And all Your ages are appointed [ord]ered in all their details.
(1QH a Thanksgiving Hymns col 5:35–37)
And what God breathes in at the beginning of a person’s life, He logically must take back at the end. Religious Jews recite this brief prayer upon awakening:
My God, the soul (neshamah) that You have put inside me is pure. You created it, shaped it, and breathed it into me, and You are preserving it within me, and You will take it from me and return it to me in the Age to Come. So long as the soul is within me, I will thank You, O my Lord God and God of my fathers, Master of all beings, lord of all souls.
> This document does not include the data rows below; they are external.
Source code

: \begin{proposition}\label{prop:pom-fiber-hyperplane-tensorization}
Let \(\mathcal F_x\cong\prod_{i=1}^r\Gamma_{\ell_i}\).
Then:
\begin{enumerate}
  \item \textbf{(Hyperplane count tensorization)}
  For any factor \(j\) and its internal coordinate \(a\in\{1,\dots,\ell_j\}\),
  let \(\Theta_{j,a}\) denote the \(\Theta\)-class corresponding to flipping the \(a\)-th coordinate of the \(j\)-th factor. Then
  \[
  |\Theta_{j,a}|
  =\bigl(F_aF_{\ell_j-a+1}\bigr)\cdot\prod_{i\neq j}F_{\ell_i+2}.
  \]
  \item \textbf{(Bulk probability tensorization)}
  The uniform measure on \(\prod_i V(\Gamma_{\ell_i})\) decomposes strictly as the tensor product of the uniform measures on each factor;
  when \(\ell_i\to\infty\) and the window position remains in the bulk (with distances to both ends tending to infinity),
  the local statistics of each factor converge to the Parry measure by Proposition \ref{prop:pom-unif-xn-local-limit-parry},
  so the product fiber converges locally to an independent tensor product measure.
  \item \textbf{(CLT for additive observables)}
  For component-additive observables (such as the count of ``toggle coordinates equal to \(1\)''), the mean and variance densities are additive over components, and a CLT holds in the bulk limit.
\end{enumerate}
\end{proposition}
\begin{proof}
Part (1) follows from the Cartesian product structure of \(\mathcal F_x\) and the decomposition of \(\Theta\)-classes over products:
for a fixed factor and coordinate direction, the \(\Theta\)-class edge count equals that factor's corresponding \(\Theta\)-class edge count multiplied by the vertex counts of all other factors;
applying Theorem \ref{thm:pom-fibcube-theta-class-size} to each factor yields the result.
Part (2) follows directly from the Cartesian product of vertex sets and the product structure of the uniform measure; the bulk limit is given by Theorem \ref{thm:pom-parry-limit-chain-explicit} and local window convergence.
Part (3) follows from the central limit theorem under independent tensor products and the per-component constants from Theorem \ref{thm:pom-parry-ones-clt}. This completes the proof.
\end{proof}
Blessed are You, Lord, who restores souls to dead corpses.
Truth or Fiction?
Was this new kind of soul a discovery or an invention? This is ultimately the question raised by this chapter.
It was suggested above that the gradual emergence of the soul came about more or less in tandem with the gradual abstraction and re-understanding of God: He no longer stood just over there, behind the curtain separating ordinary from extraordinary reality. Now, He was the God, the only one, and of necessity, He became a huge, cosmic deity, looking down from the heights of heaven, until finally, He was simply everywhere all at once, like the air we breathe. But “everywhere” is a kind of nowhere, abstract and therefore remote; God needed to be sought out. Late at night, one could turn to this soul and feel what was truly real, in an entirely different register—not the variegated, inviting world of the sun, but the stark moonscape of the soul, where what is ultimate is also proximate, and the things of this world dissolve into a wholly different kind of being.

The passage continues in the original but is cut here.